EXERCISE AIM: Word for word, set down every line of the entries below from the line with "- [Adobe 200" to the line with "- [从犯罪现场到法庭（附犯", including both, and no other line.

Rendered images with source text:
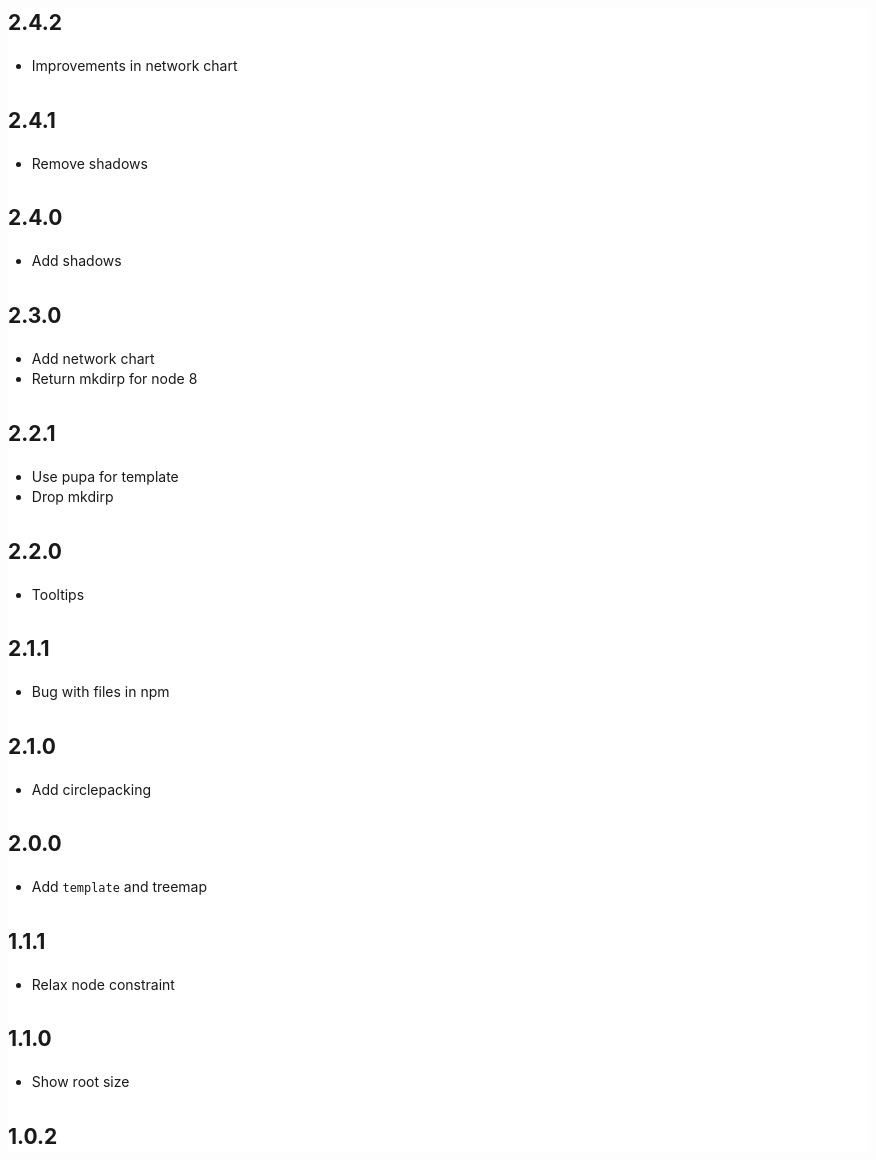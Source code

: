 ## 2.4.2

* Improvements in network chart

## 2.4.1

* Remove shadows

## 2.4.0

* Add shadows

## 2.3.0

* Add network chart
* Return mkdirp for node 8

## 2.2.1

* Use pupa for template
* Drop mkdirp

## 2.2.0

* Tooltips

## 2.1.1

* Bug with files in npm

## 2.1.0

* Add circlepacking

## 2.0.0

* Add `template` and treemap

## 1.1.1

* Relax node constraint

## 1.1.0

* Show root size 

## 1.0.2
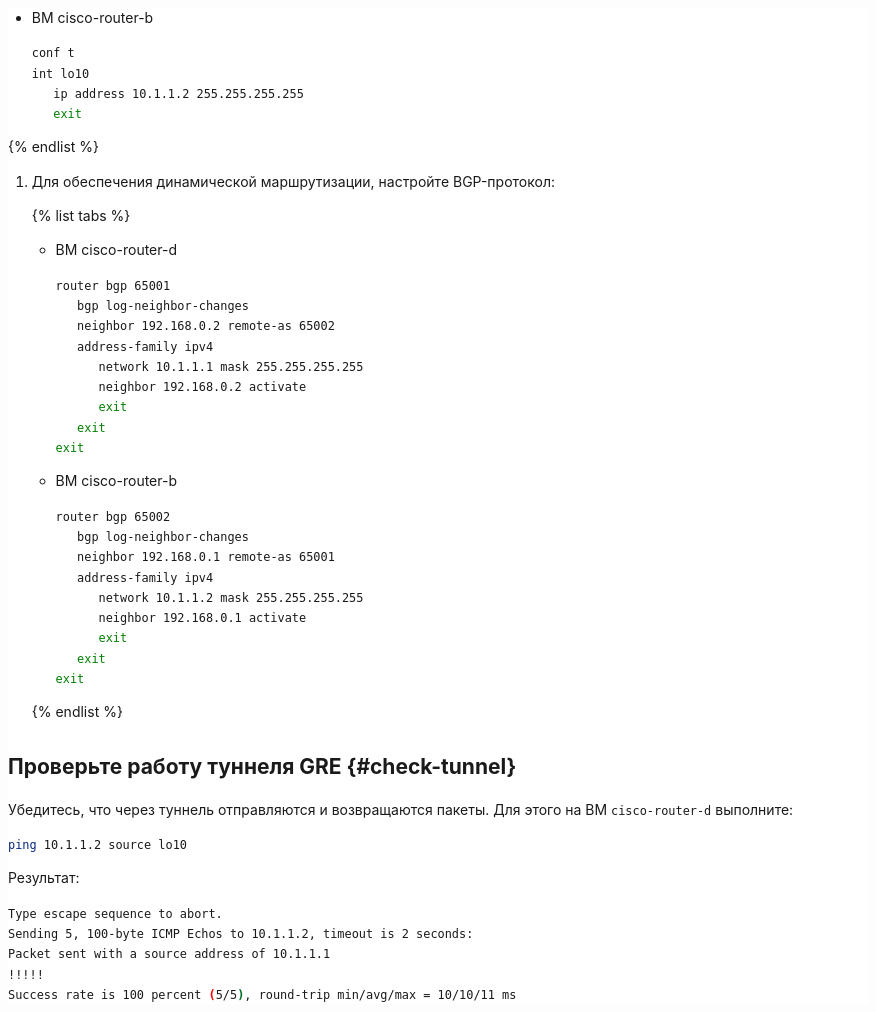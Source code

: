    - ВМ cisco-router-b

     ```bash
     conf t
     int lo10
        ip address 10.1.1.2 255.255.255.255
        exit
     ```

   {% endlist %}

1. Для обеспечения динамической маршрутизации, настройте BGP-протокол:

   {% list tabs %}

   - ВМ cisco-router-d

     ```bash
     router bgp 65001 
        bgp log-neighbor-changes
        neighbor 192.168.0.2 remote-as 65002
        address-family ipv4
           network 10.1.1.1 mask 255.255.255.255
           neighbor 192.168.0.2 activate
           exit
        exit
     exit
     ```

   - ВМ cisco-router-b

     ```bash
     router bgp 65002
        bgp log-neighbor-changes
        neighbor 192.168.0.1 remote-as 65001
        address-family ipv4
           network 10.1.1.2 mask 255.255.255.255
           neighbor 192.168.0.1 activate
           exit
        exit
     exit
     ```

   {% endlist %}

## Проверьте работу туннеля GRE {#check-tunnel}

Убедитесь, что через туннель отправляются и возвращаются пакеты. Для этого на ВМ `cisco-router-d` выполните:

   ```bash
   ping 10.1.1.2 source lo10
   ```

   Результат:

   ```bash
   Type escape sequence to abort.
   Sending 5, 100-byte ICMP Echos to 10.1.1.2, timeout is 2 seconds:
   Packet sent with a source address of 10.1.1.1
   !!!!!
   Success rate is 100 percent (5/5), round-trip min/avg/max = 10/10/11 ms
   ```
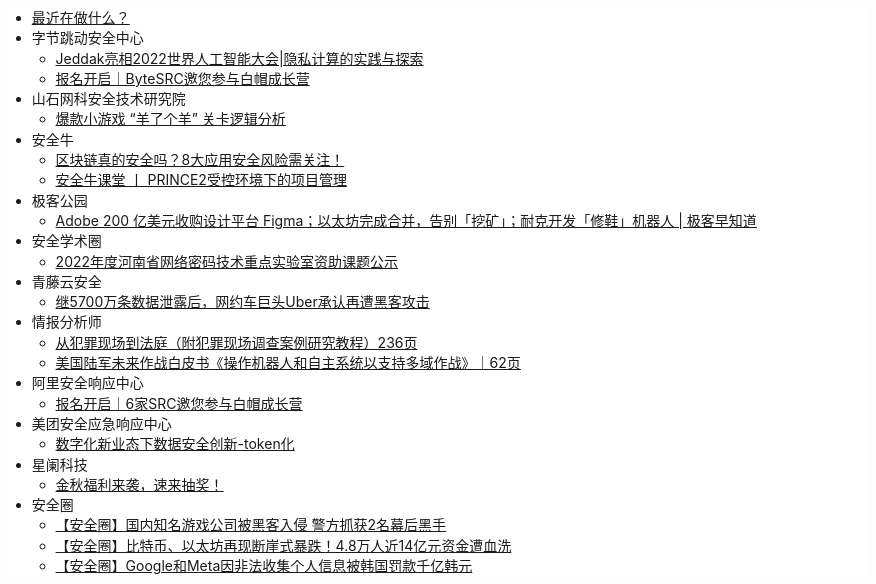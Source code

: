   - [最近在做什么？](https://mp.weixin.qq.com/s?__biz=MzI5MDQ2NjExOQ==&mid=2247497967&idx=1&sn=a6a61cc88bd66c1fb7076445f9b96861&chksm=ec1dc8c7db6a41d1e32b31f8acc5a76c675c24587b5983b828614f294521aed88e7ff4b19cc6&scene=58&subscene=0#rd)
- 字节跳动安全中心
  - [Jeddak亮相2022世界人工智能大会|隐私计算的实践与探索](https://mp.weixin.qq.com/s?__biz=MzUzMzcyMDYzMw==&mid=2247489725&idx=1&sn=2ed05ce6e5da3715244cd62031c2bd57&chksm=fa9ee3ebcde96afd58bcb0946caa67a4a713fb30b4bb8999664c3792f0a9f2134fc760790602&scene=58&subscene=0#rd)
  - [报名开启｜ByteSRC邀您参与白帽成长营](https://mp.weixin.qq.com/s?__biz=MzUzMzcyMDYzMw==&mid=2247489725&idx=2&sn=897ca37e4ece0c7c557bd7b215c2cc9e&chksm=fa9ee3ebcde96afd62243d0fe96d0de59cee53c72c78e5a6109773ae39e489e32949eee9f34b&scene=58&subscene=0#rd)
- 山石网科安全技术研究院
  - [爆款小游戏 “羊了个羊” 关卡逻辑分析](https://mp.weixin.qq.com/s?__biz=MzUzMDUxNTE1Mw==&mid=2247496457&idx=1&sn=3fb39e7ead0f39901beab7dacf0933bc&chksm=fa5226b7cd25afa17a25ef8739d3482e9e07e7a161406033b415807e4957b6c0b1a612811e3d&scene=58&subscene=0#rd)
- 安全牛
  - [区块链真的安全吗？8大应用安全风险需关注！](https://mp.weixin.qq.com/s?__biz=MjM5Njc3NjM4MA==&mid=2651118629&idx=1&sn=a1a03bad3bee939cf43cae8610b5e89a&chksm=bd146cf68a63e5e072a54e8f25c63d8926b14d01fec25c553962af4536426cc9bfac4eff878e&scene=58&subscene=0#rd)
  - [安全牛课堂 丨 PRINCE2受控环境下的项目管理](https://mp.weixin.qq.com/s?__biz=MjM5Njc3NjM4MA==&mid=2651118629&idx=2&sn=6e137aa780581d9d46cabfa2fdd2f176&chksm=bd146cf68a63e5e00d982a19d077dbce795172cff5b383cb750d67a3b31436594204020d20d5&scene=58&subscene=0#rd)
- 极客公园
  - [Adobe 200 亿美元收购设计平台 Figma；以太坊完成合并，告别「挖矿」；耐克开发「修鞋」机器人 | 极客早知道](https://mp.weixin.qq.com/s?__biz=MTMwNDMwODQ0MQ==&mid=2652967436&idx=1&sn=2d199b30b17115d205bb2f57bac61bbf&chksm=7e546fba4923e6accc8987020d1cbf743c966b030cad6573e1b02c083944d0461ff789c94c75&scene=58&subscene=0#rd)
- 安全学术圈
  - [2022年度河南省网络密码技术重点实验室资助课题公示](https://mp.weixin.qq.com/s?__biz=MzU5MTM5MTQ2MA==&mid=2247488164&idx=1&sn=5ff7c16c39918c9a56a7edbb4014ef40&chksm=fe2eed2fc9596439d0580ebb1eab5d3a7ada7584d2e6f293cd9854ff93366aa4edfbf55003e8&scene=58&subscene=0#rd)
- 青藤云安全
  - [继5700万条数据泄露后，网约车巨头Uber承认再遭黑客攻击](https://mp.weixin.qq.com/s?__biz=MzAwNDE4Mzc1NA==&mid=2650838221&idx=1&sn=649e77094e5cfb6359fe5caba4fc9bb3&chksm=80dbf768b7ac7e7e8064a49cc42f1e86a57d6a1584c6d45382822c6d2c9dfa9d177432a3813c&scene=58&subscene=0#rd)
- 情报分析师
  - [从犯罪现场到法庭（附犯罪现场调查案例研究教程）236页](https://mp.weixin.qq.com/s?__biz=MzA3Mjc1MTkwOA==&mid=2650516382&idx=1&sn=44c2f28258ba4090184e1773820c1103&chksm=871685d5b0610cc3a25a8f107993ab2d6b15edea0796cbd2dc42679908713473735e62b778db&scene=58&subscene=0#rd)
  - [美国陆军未来作战白皮书《操作机器人和自主系统以支持多域作战》｜62页](https://mp.weixin.qq.com/s?__biz=MzA3Mjc1MTkwOA==&mid=2650516382&idx=2&sn=43c3288f3d6829178eaf23a74f938426&chksm=871685d5b0610cc342825584efceebb42badb3ae44f38aabfc95122c0009f77a1a6da35ab676&scene=58&subscene=0#rd)
- 阿里安全响应中心
  - [报名开启｜6家SRC邀您参与白帽成长营](https://mp.weixin.qq.com/s?__biz=MzIxMjEwNTc4NA==&mid=2652992837&idx=1&sn=981519988a324fcc51e346d9a7943e8e&chksm=8c9efa12bbe97304ed7f3a86998342d864fd3d9f3467a1c1547474194460ea2bb035ddafd396&scene=58&subscene=0#rd)
- 美团安全应急响应中心
  - [数字化新业态下数据安全创新-token化](https://mp.weixin.qq.com/s?__biz=MzI5MDc4MTM3Mg==&mid=2247490433&idx=1&sn=f0f8e6007b312604f24c13e3e37967ac&chksm=ec1bfa52db6c73445317d56f4de386d9613b4ca3b7dfcbe9eaf671e7645bd6dad957e9c1db85&scene=58&subscene=0#rd)
- 星阑科技
  - [金秋福利来袭，速来抽奖！](https://mp.weixin.qq.com/s?__biz=Mzg5NjEyMjA5OQ==&mid=2247495747&idx=1&sn=a4b7aa0cbfa53d59b025f7c4b3b93b68&chksm=c0075ddff770d4c9887fb54c9adddf4959f8f7ec8e20f6698cd91bd27e8fef4d9ac29cc066ba&scene=58&subscene=0#rd)
- 安全圈
  - [【安全圈】国内知名游戏公司被黑客入侵 警方抓获2名幕后黑手](https://mp.weixin.qq.com/s?__biz=MzIzMzE4NDU1OQ==&mid=2652017403&idx=1&sn=bfe029909230e276278d0aa694ae1b52&chksm=f36fbebbc41837ad8c2c61fc075392f9879ada0f80cf20782e7f822508dff855a47840706cc6&scene=58&subscene=0#rd)
  - [【安全圈】比特币、以太坊再现断崖式暴跌！4.8万人近14亿元资金遭血洗](https://mp.weixin.qq.com/s?__biz=MzIzMzE4NDU1OQ==&mid=2652017403&idx=2&sn=08e04899532e25ffe26b64d2cad34ae6&chksm=f36fbebbc41837add40daa246c1bdfdb2293eb0cf36beab32f5ba88f3edf15e9353fb2121460&scene=58&subscene=0#rd)
  - [【安全圈】Google和Meta因非法收集个人信息被韩国罚款千亿韩元](https://mp.weixin.qq.com/s?__biz=MzIzMzE4NDU1OQ==&mid=2652017403&idx=3&sn=53597fe168aeb5753dbf7b67285eaaa2&chksm=f36fbebbc41837adc4636febe840f5ef25418b9a4537376e4d20174abcfdaae557031ac25563&scene=58&subscene=0#rd)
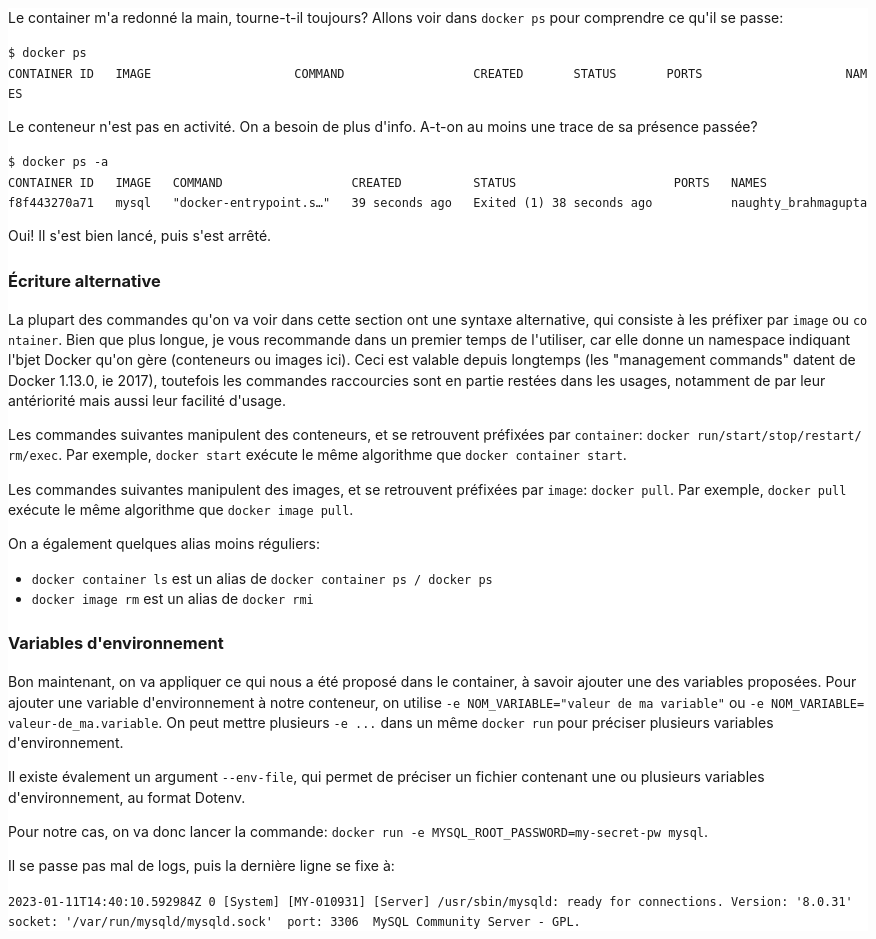 Le container m'a redonné la main, tourne-t-il toujours? Allons voir dans `docker ps` pour comprendre ce qu'il se passe:
```
$ docker ps
CONTAINER ID   IMAGE                    COMMAND                  CREATED       STATUS       PORTS                    NAMES
```

Le conteneur n'est pas en activité. On a besoin de plus d'info. A-t-on au moins une trace de sa présence passée?
```
$ docker ps -a
CONTAINER ID   IMAGE   COMMAND                  CREATED          STATUS                      PORTS   NAMES
f8f443270a71   mysql   "docker-entrypoint.s…"   39 seconds ago   Exited (1) 38 seconds ago           naughty_brahmagupta
```
Oui! Il s'est bien lancé, puis s'est arrêté.

### Écriture alternative
La plupart des commandes qu'on va voir dans cette section ont une syntaxe alternative, qui consiste à les préfixer par `image` ou `container`. Bien que plus longue, je vous recommande dans un premier temps de l'utiliser, car elle donne un namespace indiquant l'bjet Docker qu'on gère (conteneurs ou images ici). Ceci est valable depuis longtemps (les "management commands" datent de Docker 1.13.0, ie 2017), toutefois les commandes raccourcies sont en partie restées dans les usages, notamment de par leur antériorité mais aussi leur facilité d'usage.

Les commandes suivantes manipulent des conteneurs, et se retrouvent préfixées par `container`: `docker run/start/stop/restart/rm/exec`. Par exemple, `docker start` exécute le même algorithme que `docker container start`.

Les commandes suivantes manipulent des images, et se retrouvent préfixées par `image`: `docker pull`. Par exemple, `docker pull` exécute le même algorithme que `docker image pull`.

On a également quelques alias moins réguliers:
- `docker container ls` est un alias de `docker container ps / docker ps`
- `docker image rm` est un alias de `docker rmi`

### Variables d'environnement
Bon maintenant, on va appliquer ce qui nous a été proposé dans le container, à savoir ajouter une des variables proposées. Pour ajouter une variable d'environnement à notre conteneur, on utilise `-e NOM_VARIABLE="valeur de ma variable"` ou `-e NOM_VARIABLE=valeur-de_ma.variable`. On peut mettre plusieurs `-e ...` dans un même `docker run` pour préciser plusieurs variables d'environnement.

Il existe évalement un argument `--env-file`, qui permet de préciser un fichier contenant une ou plusieurs variables d'environnement, au format Dotenv.

Pour notre cas, on va donc lancer la commande: `docker run -e MYSQL_ROOT_PASSWORD=my-secret-pw mysql`.

Il se passe pas mal de logs, puis la dernière ligne se fixe à:
```
2023-01-11T14:40:10.592984Z 0 [System] [MY-010931] [Server] /usr/sbin/mysqld: ready for connections. Version: '8.0.31'  socket: '/var/run/mysqld/mysqld.sock'  port: 3306  MySQL Community Server - GPL.
```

EXERCISE SOLUTION:
  - [Adobe 200 亿美元收购设计平台 Figma；以太坊完成合并，告别「挖矿」；耐克开发「修鞋」机器人 | 极客早知道](https://mp.weixin.qq.com/s?__biz=MTMwNDMwODQ0MQ==&mid=2652967436&idx=1&sn=2d199b30b17115d205bb2f57bac61bbf&chksm=7e546fba4923e6accc8987020d1cbf743c966b030cad6573e1b02c083944d0461ff789c94c75&scene=58&subscene=0#rd)
- 安全学术圈
  - [2022年度河南省网络密码技术重点实验室资助课题公示](https://mp.weixin.qq.com/s?__biz=MzU5MTM5MTQ2MA==&mid=2247488164&idx=1&sn=5ff7c16c39918c9a56a7edbb4014ef40&chksm=fe2eed2fc9596439d0580ebb1eab5d3a7ada7584d2e6f293cd9854ff93366aa4edfbf55003e8&scene=58&subscene=0#rd)
- 青藤云安全
  - [继5700万条数据泄露后，网约车巨头Uber承认再遭黑客攻击](https://mp.weixin.qq.com/s?__biz=MzAwNDE4Mzc1NA==&mid=2650838221&idx=1&sn=649e77094e5cfb6359fe5caba4fc9bb3&chksm=80dbf768b7ac7e7e8064a49cc42f1e86a57d6a1584c6d45382822c6d2c9dfa9d177432a3813c&scene=58&subscene=0#rd)
- 情报分析师
  - [从犯罪现场到法庭（附犯罪现场调查案例研究教程）236页](https://mp.weixin.qq.com/s?__biz=MzA3Mjc1MTkwOA==&mid=2650516382&idx=1&sn=44c2f28258ba4090184e1773820c1103&chksm=871685d5b0610cc3a25a8f107993ab2d6b15edea0796cbd2dc42679908713473735e62b778db&scene=58&subscene=0#rd)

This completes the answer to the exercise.